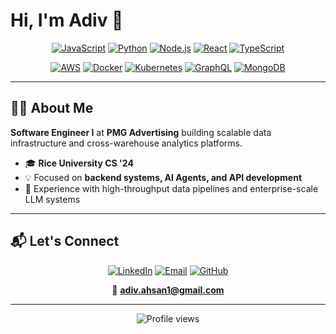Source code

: # Hi, I'm Adiv 👋

<div align="center">

[![JavaScript](https://img.shields.io/badge/JavaScript-F7DF1E?style=for-the-badge&logo=javascript&logoColor=black)](https://developer.mozilla.org/en-US/docs/Web/JavaScript)
[![Python](https://img.shields.io/badge/Python-3670A0?style=for-the-badge&logo=python&logoColor=white)](https://www.python.org/)
[![Node.js](https://img.shields.io/badge/Node.js-43853D?style=for-the-badge&logo=node.js&logoColor=white)](https://nodejs.org/)
[![React](https://img.shields.io/badge/React-61DAFB?style=for-the-badge&logo=react&logoColor=black)](https://reactjs.org/)
[![TypeScript](https://img.shields.io/badge/TypeScript-007ACC?style=for-the-badge&logo=typescript&logoColor=white)](https://www.typescriptlang.org/)

[![AWS](https://img.shields.io/badge/AWS-232F3E?style=for-the-badge&logo=amazon-aws&logoColor=white)](https://aws.amazon.com/)
[![Docker](https://img.shields.io/badge/Docker-2496ED?style=for-the-badge&logo=docker&logoColor=white)](https://www.docker.com/)
[![Kubernetes](https://img.shields.io/badge/Kubernetes-326CE5?style=for-the-badge&logo=kubernetes&logoColor=white)](https://kubernetes.io/)
[![GraphQL](https://img.shields.io/badge/GraphQL-E10098?style=for-the-badge&logo=graphql&logoColor=white)](https://graphql.org/)
[![MongoDB](https://img.shields.io/badge/MongoDB-4EA94B?style=for-the-badge&logo=mongodb&logoColor=white)](https://www.mongodb.com/)

</div>

---

## 👨‍💻 About Me

**Software Engineer I** at **PMG Advertising** building scalable data infrastructure and cross-warehouse analytics platforms.

- 🎓 **Rice University CS '24**  
- 💡 Focused on **backend systems, AI Agents, and API development**
- 🚀 Experience with high-throughput data pipelines and enterprise-scale LLM systems

---

## 📬 Let's Connect

<div align="center">

[![LinkedIn](https://img.shields.io/badge/LinkedIn-0077B5?style=for-the-badge&logo=linkedin&logoColor=white)](https://linkedin.com/in/adiv-ahsan)
[![Email](https://img.shields.io/badge/Email-D14836?style=for-the-badge&logo=gmail&logoColor=white)](mailto:adiv.ahsan1@gmail.com)
[![GitHub](https://img.shields.io/badge/GitHub-100000?style=for-the-badge&logo=github&logoColor=white)](https://github.com/AdivA-PMG)

📧 **adiv.ahsan1@gmail.com**

</div>

---

<div align="center">
  <img src="https://komarev.com/ghpvc/?username=AdivA-PMG&color=blue&style=flat-square" alt="Profile views" />
</div>
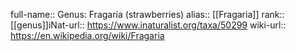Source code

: 

full-name:: Genus: Fragaria (strawberries)
alias:: [[Fragaria]]
rank:: [[genus]]iNat-url:: https://www.inaturalist.org/taxa/50299
wiki-url:: https://en.wikipedia.org/wiki/Fragaria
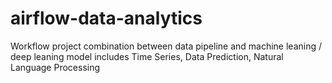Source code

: # airflow-data-analytics
Workflow project combination between data pipeline and machine leaning / deep leaning model includes Time Series, Data Prediction, Natural Language Processing
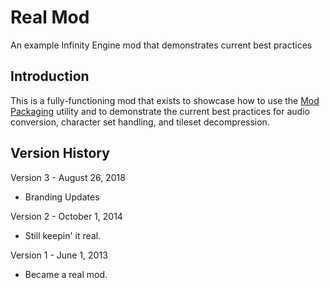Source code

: # Real Mod
An example Infinity Engine mod that demonstrates current best practices


## Introduction

This is a fully-functioning mod that exists to showcase how to use the [Mod Packaging](https://GitHub.com/Gibberlings3/ModPackaging) utility and to demonstrate the current best practices for audio conversion, character set handling, and tileset decompression.


## Version History

Version 3 - August 26, 2018
- Branding Updates

Version 2 - October 1, 2014
- Still keepin' it real.


Version 1 - June 1, 2013
- Became a real mod.
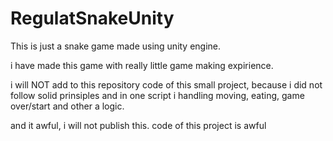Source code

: # RegulatSnakeUnity
This is just a snake game made using unity engine.


i have made this game with really little game making expirience.


i will NOT add to this repository code of 
this small project, because i did not follow
solid prinsiples and in one script i handling
moving, eating, game over/start and other a logic. 

and it awful, i will not publish this.
code of this project is awful
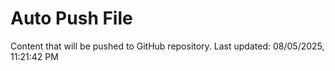 # Auto Push File

Content that will be pushed to GitHub repository.
Last updated: 08/05/2025, 11:21:42 PM
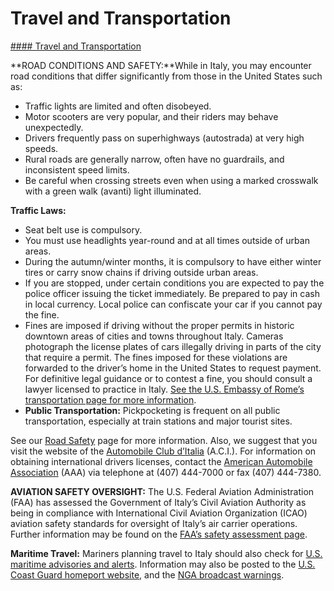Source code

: # Travel and Transportation

[#### Travel and Transportation](javascript:void(0); "Travel and Transportation")

**ROAD CONDITIONS AND SAFETY:**While in Italy, you may encounter road conditions that differ significantly from those in the United States such as:

* Traffic lights are limited and often disobeyed.
* Motor scooters are very popular, and their riders may behave unexpectedly.
* Drivers frequently pass on superhighways (autostrada) at very high speeds.
* Rural roads are generally narrow, often have no guardrails, and inconsistent speed limits.
* Be careful when crossing streets even when using a marked crosswalk with a green walk (avanti) light illuminated.

**Traffic Laws:**

* Seat belt use is compulsory.
* You must use headlights year-round and at all times outside of urban areas.
* During the autumn/winter months, it is compulsory to have either winter tires or carry snow chains if driving outside urban areas.
* If you are stopped, under certain conditions you are expected to pay the police officer issuing the ticket immediately. Be prepared to pay in cash in local currency. Local police can confiscate your car if you cannot pay the fine.
* Fines are imposed if driving without the proper permits in historic downtown areas of cities and towns throughout Italy. Cameras photograph the license plates of cars illegally driving in parts of the city that require a permit. The fines imposed for these violations are forwarded to the driver’s home in the United States to request payment. For definitive legal guidance or to contest a fine, you should consult a lawyer licensed to practice in Italy. [See the U.S. Embassy of Rome’s transportation page for more information](https://it.usembassy.gov/u-s-citizen-services/local-resources-of-u-s-citizens/transportation-driving/?_ga=1.18951160.1385935530.1457127678).
* **Public Transportation:** Pickpocketing is frequent on all public transportation, especially at train stations and major tourist sites.

See our [Road Safety](https://travel.state.gov/content/travel/en/international-travel/before-you-go/driving-and-road-safety.html) page for more information. Also, we suggest that you visit the website of the [Automobile Club d’Italia](http://www.aci.it/laci/driving-in-italy.html) (A.C.I.). For information on obtaining international drivers licenses, contact the [American Automobile Association](https://autoclubsouth.aaa.com/) (AAA) via telephone at (407) 444-7000 or fax (407) 444-7380.

**AVIATION SAFETY OVERSIGHT:** The U.S. Federal Aviation Administration (FAA) has assessed the Government of Italy’s Civil Aviation Authority as being in compliance with International Civil Aviation Organization (ICAO) aviation safety standards for oversight of Italy’s air carrier operations. Further information may be found on the [FAA’s safety assessment page](https://www.faa.gov/about/initiatives/iasa/).

**Maritime Travel:** Mariners planning travel to Italy should also check for [U.S. maritime advisories and alerts](https://www.maritime.dot.gov/msci-alerts). Information may also be posted to the [U.S. Coast Guard homeport website](https://homeport.uscg.mil/), and the [NGA broadcast warnings](https://msi.nga.mil/NavWarnings).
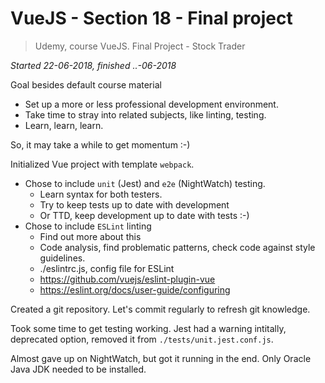 # VueJS - Section 18 - Final project

> Udemy, course VueJS. Final Project - Stock Trader

*Started 22-06-2018, finished ..-06-2018*



Goal besides default course material

- Set up a more or less professional development environment.
- Take time to stray into related subjects, like linting, testing.
- Learn, learn, learn.

So, it may take a while to get momentum :-)



Initialized Vue project with template `webpack`. 

- Chose to include `unit` (Jest) and `e2e` (NightWatch) testing.
  - Learn syntax for both testers.
  - Try to keep tests up to date with development
  - Or TTD, keep development up to date with tests :-)
- Chose to include `ESLint` linting
  - Find out more about this
  - Code analysis, find problematic patterns, check code against style guidelines.
  - ./eslintrc.js, config file for ESLint
  - https://github.com/vuejs/eslint-plugin-vue
  - https://eslint.org/docs/user-guide/configuring



Created a git repository. Let's commit regularly to refresh git knowledge.



Took some time to get testing working. Jest had a warning intitally, deprecated option, removed it from `./tests/unit.jest.conf.js`.

Almost gave up on NightWatch, but got it running in the end. Only Oracle Java JDK needed to be installed.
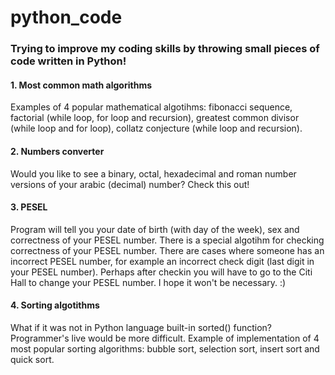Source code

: # python_code

### Trying to improve my coding skills by throwing small pieces of code written in Python!



#### 1. Most common math algorithms

Examples of 4 popular mathematical algotihms: fibonacci sequence, factorial (while loop, for loop and recursion), greatest common divisor (while loop and for loop), collatz conjecture (while loop and recursion).


#### 2. Numbers converter

Would you like to see a binary, octal, hexadecimal and roman number versions of your arabic (decimal) number? Check this out!


#### 3. PESEL

Program will tell you your date of birth (with day of the week), sex and correctness of your PESEL number. There is a special algotihm for checking correctness of your PESEL number. There are cases where someone has an incorrect PESEL number, for example an incorrect check digit (last digit in your PESEL number). Perhaps after checkin you will have to go to the Citi Hall to change your PESEL number. I hope it won't be necessary. :)


#### 4. Sorting algotithms

What if it was not in Python language built-in sorted() function? Programmer's live would be more difficult. Example of implementation of 4 most popular sorting algorithms: bubble sort, selection sort, insert sort and quick sort.
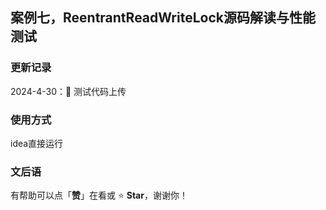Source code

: ## 案例七，ReentrantReadWriteLock源码解读与性能测试

### 更新记录
2024-4-30：📖 测试代码上传

### 使用方式
idea直接运行

### 文后语

有帮助可以点「**赞**」在看或 :star: **Star**，谢谢你！


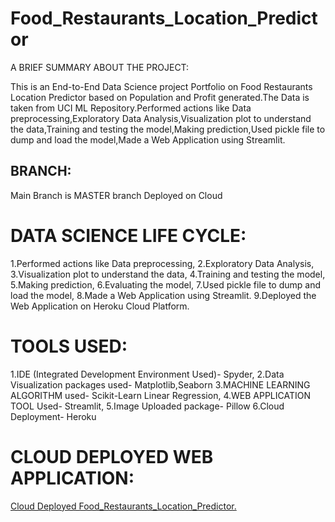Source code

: # Food_Restaurants_Location_Predictor

A BRIEF SUMMARY ABOUT THE PROJECT: 

This is an End-to-End Data Science project Portfolio on Food Restaurants Location Predictor based on Population and Profit generated.The Data is taken from UCI ML Repository.Performed actions like Data preprocessing,Exploratory Data Analysis,Visualization plot to understand the data,Training and testing the model,Making prediction,Used pickle file to dump and load the model,Made a Web Application using Streamlit.

BRANCH:
-----------
Main Branch is MASTER branch
Deployed on Cloud

# DATA SCIENCE LIFE CYCLE:
1.Performed actions like Data preprocessing, 2.Exploratory Data Analysis, 3.Visualization plot to understand the data, 4.Training and testing the model, 5.Making prediction, 6.Evaluating the model, 7.Used pickle file to dump and load the model, 8.Made a Web Application using Streamlit. 9.Deployed the Web Application on Heroku Cloud Platform.

# TOOLS USED:
1.IDE (Integrated Development Environment Used)- Spyder, 2.Data Visualization packages used- Matplotlib,Seaborn 3.MACHINE LEARNING ALGORITHM used- Scikit-Learn Linear Regression, 4.WEB APPLICATION TOOL Used- Streamlit, 5.Image Uploaded package- Pillow 6.Cloud Deployment- Heroku

# CLOUD DEPLOYED WEB APPLICATION:
[Cloud Deployed Food_Restaurants_Location_Predictor.](https://akiranraj1995-restaurant-store-location-predictor-app-lov8ow.streamlit.app/) 

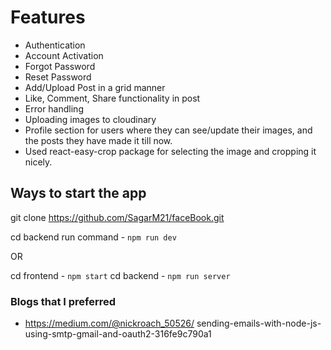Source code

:# Features

- Authentication
- Account Activation
- Forgot Password
- Reset Password
- Add/Upload Post in a grid manner
- Like, Comment, Share functionality in post
- Error handling
- Uploading images to cloudinary
- Profile section for users where they can see/update their images, and the posts they have made it till now.
- Used react-easy-crop package for selecting the image and cropping it nicely.

## Ways to start the app

git clone https://github.com/SagarM21/faceBook.git

cd backend
run command - `npm run dev`

OR

cd frontend - `npm start`
cd backend - `npm run server`

### Blogs that I preferred

- https://medium.com/@nickroach_50526/ sending-emails-with-node-js-using-smtp-gmail-and-oauth2-316fe9c790a1
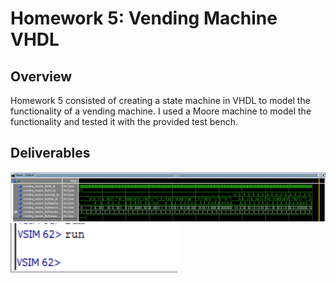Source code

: # Homework 5: Vending Machine VHDL

## Overview
Homework 5 consisted of creating a state machine in VHDL to model the functionality of a vending machine. I used a Moore machine to model the functionality and tested it with the provided test bench.

## Deliverables
![Waveform](assets/hw5_waveform.png)
![Transcript](assets/hw5_transcript.png)
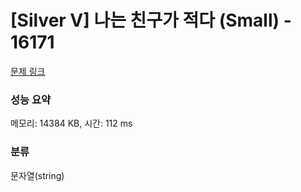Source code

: # [Silver V] 나는 친구가 적다 (Small) - 16171 

[문제 링크](https://www.acmicpc.net/problem/16171) 

### 성능 요약

메모리: 14384 KB, 시간: 112 ms

### 분류

문자열(string)

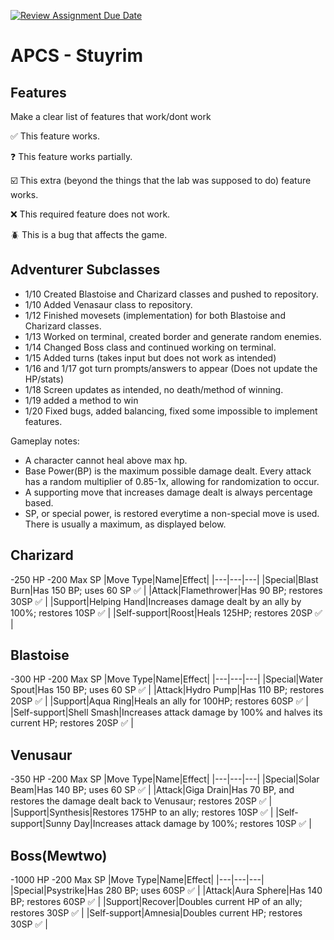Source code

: [![Review Assignment Due Date](https://classroom.github.com/assets/deadline-readme-button-22041afd0340ce965d47ae6ef1cefeee28c7c493a6346c4f15d667ab976d596c.svg)](https://classroom.github.com/a/KprAwj1n)
# APCS - Stuyrim

## Features

Make a clear list of features that work/dont work

:white_check_mark: This feature works.

:question: This feature works partially.

:ballot_box_with_check: This extra (beyond the things that the lab was supposed to do) feature works.

:x: This required feature does not work.

:beetle: This is a bug that affects the game.


## Adventurer Subclasses


- 1/10 Created Blastoise and Charizard classes and pushed to repository.
- 1/10 Added Venasaur class to repository.
- 1/12 Finished movesets (implementation) for both Blastoise and Charizard classes.
- 1/13 Worked on terminal, created border and generate random enemies.
- 1/14 Changed Boss class and continued working on terminal.
- 1/15 Added turns (takes input but does not work as intended)
- 1/16 and 1/17 got turn prompts/answers to appear (Does not update the HP/stats)
- 1/18 Screen updates as intended, no death/method of winning.
- 1/19 added a method to win
- 1/20 Fixed bugs, added balancing, fixed some impossible to implement features.

Gameplay notes:
- A character cannot heal above max hp.
- Base Power(BP) is the maximum possible damage dealt. Every attack has a random multiplier of 0.85-1x, allowing for randomization to occur.
- A supporting move that increases damage dealt is always percentage based.
- SP, or special power, is restored everytime a non-special move is used. There is usually a maximum, as displayed below.



## Charizard
-250 HP
-200 Max SP
|Move Type|Name|Effect|
|---|---|---|
|Special|Blast Burn|Has 150 BP; uses 60 SP :white_check_mark: |
|Attack|Flamethrower|Has 90 BP; restores 30SP :white_check_mark: |
|Support|Helping Hand|Increases damage dealt by an ally by 100%; restores 10SP :white_check_mark: |
|Self-support|Roost|Heals 125HP; restores 20SP :white_check_mark: |

## Blastoise
-300 HP
-200 Max SP
|Move Type|Name|Effect|
|---|---|---|
|Special|Water Spout|Has 150 BP; uses 60 SP :white_check_mark: |
|Attack|Hydro Pump|Has 110 BP; restores 20SP :white_check_mark: |
|Support|Aqua Ring|Heals an ally for 100HP; restores 60SP :white_check_mark: |
|Self-support|Shell Smash|Increases attack damage by 100% and halves its current HP; restores 20SP :white_check_mark: |

## Venusaur
-350 HP
-200 Max SP
|Move Type|Name|Effect|
|---|---|---|
|Special|Solar Beam|Has 140 BP; uses 60 SP :white_check_mark: |
|Attack|Giga Drain|Has 70 BP, and restores the damage dealt back to Venusaur; restores 20SP :white_check_mark: |
|Support|Synthesis|Restores 175HP to an ally; restores 10SP :white_check_mark: |
|Self-support|Sunny Day|Increases attack damage by 100%; restores 10SP :white_check_mark: |

## Boss(Mewtwo)
-1000 HP
-200 Max SP
|Move Type|Name|Effect|
|---|---|---|
|Special|Psystrike|Has 280 BP; uses 60SP :white_check_mark: |
|Attack|Aura Sphere|Has 140 BP; restores 60SP :white_check_mark: |
|Support|Recover|Doubles current HP of an ally; restores 30SP :white_check_mark:  |
|Self-support|Amnesia|Doubles current HP; restores 30SP :white_check_mark: |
######
▶ _Task details_: Provide the number of lines in the records above containing the string "javascript", and write nothing more.

▶ _Answer space_: 2